Beemoth · 08/06/2024 19:36

its a throwaway joke, I don’t think it needed to be a big a deal as you both made it after.

Peonii · 08/06/2024 20:28

SonicTheHodgeheg · 08/06/2024 18:47

Have you really never wrestled your child into a car seat or something and thought “thank god I won that battle”? The “you lose “ comment is a little immature but I think that most people would at least think “I won” I bet I could find a social media video of a parent saying similar to your h today. I wasn’t there so I’m assuming he wasn’t being OTT rubbing it in like a competitive sibling- if he was then my answer about what he said would be different.

You spoke to your h like he’s a child which is ironic considering that you want him to be mindful of how he speaks to dd. There’s more than one way to raise children and I would argue that it’s better for kids to experience more than one good method than just the one. Remember that your h is an equal parent to you and assuming that you took more parental leave, has had less time to hone his methods and skills. Just wondering but would you have let dd eat without a bib on ? Maybe your h doesn’t believe in permissive parenting ? Allowing her to eat without a bib sometimes and not at others, is inevitably going to create a battle where dd tries to get her preference become the rule.

Of course toddlers understand jokes. Laughing and joking is a good way to get through the frustrating parts of your DD’s current age and should she develop a good sense of humour then it will help make her friends when she’s older. My kids are teen upwards and we have a jokey dynamic which we like.

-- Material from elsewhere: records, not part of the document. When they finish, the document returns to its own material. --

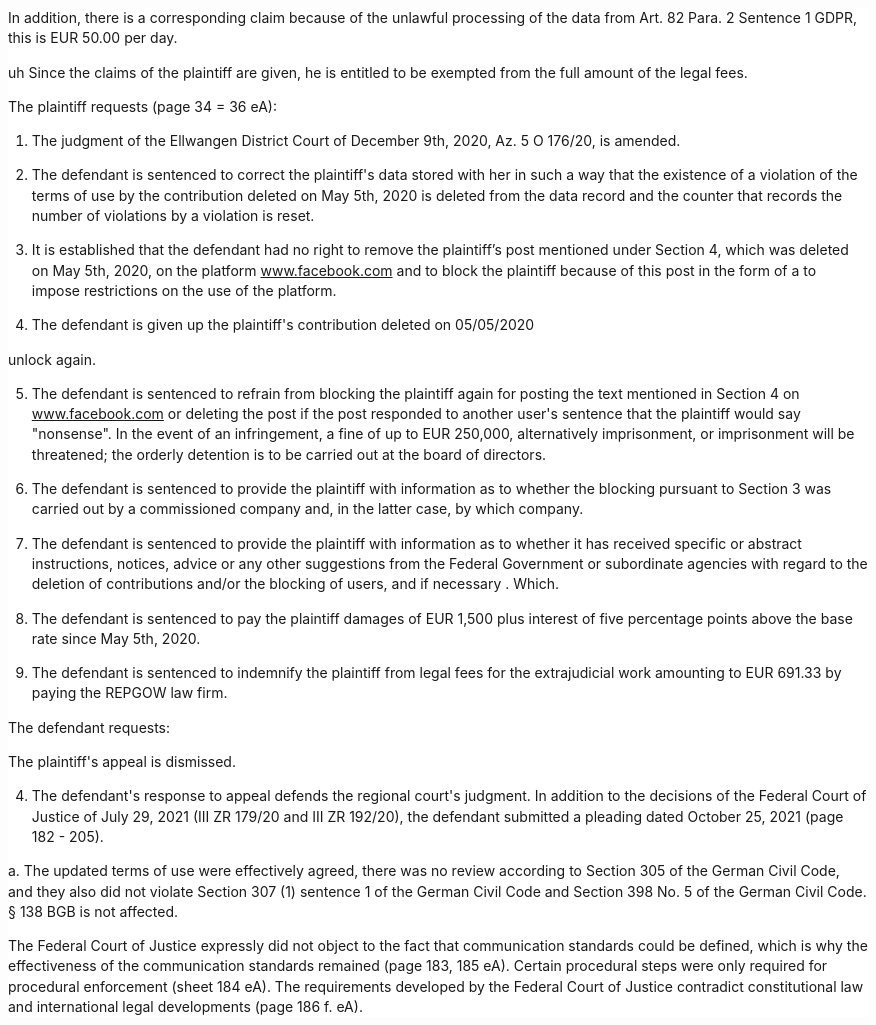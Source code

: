 In addition, there is a corresponding claim because of the unlawful processing of the data from Art. 82 Para. 2 Sentence 1 GDPR, this is EUR 50.00 per day.

uh Since the claims of the plaintiff are given, he is entitled to be exempted from the full amount of the legal fees.

The plaintiff requests (page 34 = 36 eA):

1. The judgment of the Ellwangen District Court of December 9th, 2020, Az. 5 O 176/20, is amended.

2. The defendant is sentenced to correct the plaintiff's data stored with her in such a way that the existence of a violation of the terms of use by the contribution deleted on May 5th, 2020 is deleted from the data record and the counter that records the number of violations by a violation is reset.

3. It is established that the defendant had no right to remove the plaintiff’s post mentioned under Section 4, which was deleted on May 5th, 2020, on the platform www.facebook.com and to block the plaintiff because of this post in the form of a to impose restrictions on the use of the platform.

4. The defendant is given up the plaintiff's contribution deleted on 05/05/2020

unlock again.

5. The defendant is sentenced to refrain from blocking the plaintiff again for posting the text mentioned in Section 4 on www.facebook.com or deleting the post if the post responded to another user's sentence that the plaintiff would say "nonsense". In the event of an infringement, a fine of up to EUR 250,000, alternatively imprisonment, or imprisonment will be threatened; the orderly detention is to be carried out at the board of directors.

6. The defendant is sentenced to provide the plaintiff with information as to whether the blocking pursuant to Section 3 was carried out by a commissioned company and, in the latter case, by which company.

7. The defendant is sentenced to provide the plaintiff with information as to whether it has received specific or abstract instructions, notices, advice or any other suggestions from the Federal Government or subordinate agencies with regard to the deletion of contributions and/or the blocking of users, and if necessary . Which.

8. The defendant is sentenced to pay the plaintiff damages of EUR 1,500 plus interest of five percentage points above the base rate since May 5th, 2020.

9. The defendant is sentenced to indemnify the plaintiff from legal fees for the extrajudicial work amounting to EUR 691.33 by paying the REPGOW law firm.

The defendant requests:

The plaintiff's appeal is dismissed.

4. The defendant's response to appeal defends the regional court's judgment. In addition to the decisions of the Federal Court of Justice of July 29, 2021 (III ZR 179/20 and III ZR 192/20), the defendant submitted a pleading dated October 25, 2021 (page 182 - 205).

a. The updated terms of use were effectively agreed, there was no review according to Section 305 of the German Civil Code, and they also did not violate Section 307 (1) sentence 1 of the German Civil Code and Section 398 No. 5 of the German Civil Code. § 138 BGB is not affected.

The Federal Court of Justice expressly did not object to the fact that communication standards could be defined, which is why the effectiveness of the communication standards remained (page 183, 185 eA). Certain procedural steps were only required for procedural enforcement (sheet 184 eA). The requirements developed by the Federal Court of Justice contradict constitutional law and international legal developments (page 186 f. eA).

I'm trying to be very intentional with the way I speak to DC. And I have probably thought a million things in my head that would never say out loud in front of DC.

I think toddlers understand some jokes. But they might not understand some nuances in how adults speak and they aren't true eg. DH has said stuff like "DC won't kiss daddy, fine I don't like you either". And I am trying to get DH to understand the impact of this way of speaking to her in case she doesn't understand it.

Edit to add: I also know DC will grow up and go into the real world and people will speak to her in all sorts of ways. But I want her to know she is loved unconditionally by her parents and home is a safe place where she won't be made to feel bad or a loser or anything like that.

OP posts:
Peonii · 08/06/2024 20:31

Also, thank you to the PPs who have said not to undermine DH in front of DC. I will definitely be more mindful of that in the future.

OP posts:
willowtolive · 08/06/2024 20:45

Complete none issue and over reaction. If this is a priority problem then you are blessed x

StormingNorman · 08/06/2024 20:46

It sounds like you’ve read all the blogs and want to be the perfect parent whereas your DH is more natural and lighthearted in his approach. Honestly, your DD will pick up more on his intentions and his energy that being so focused on his words. She’ll know when he’s joking.

WaitingfortheTardis · 08/06/2024 20:50

Non issue, both need to just let it go.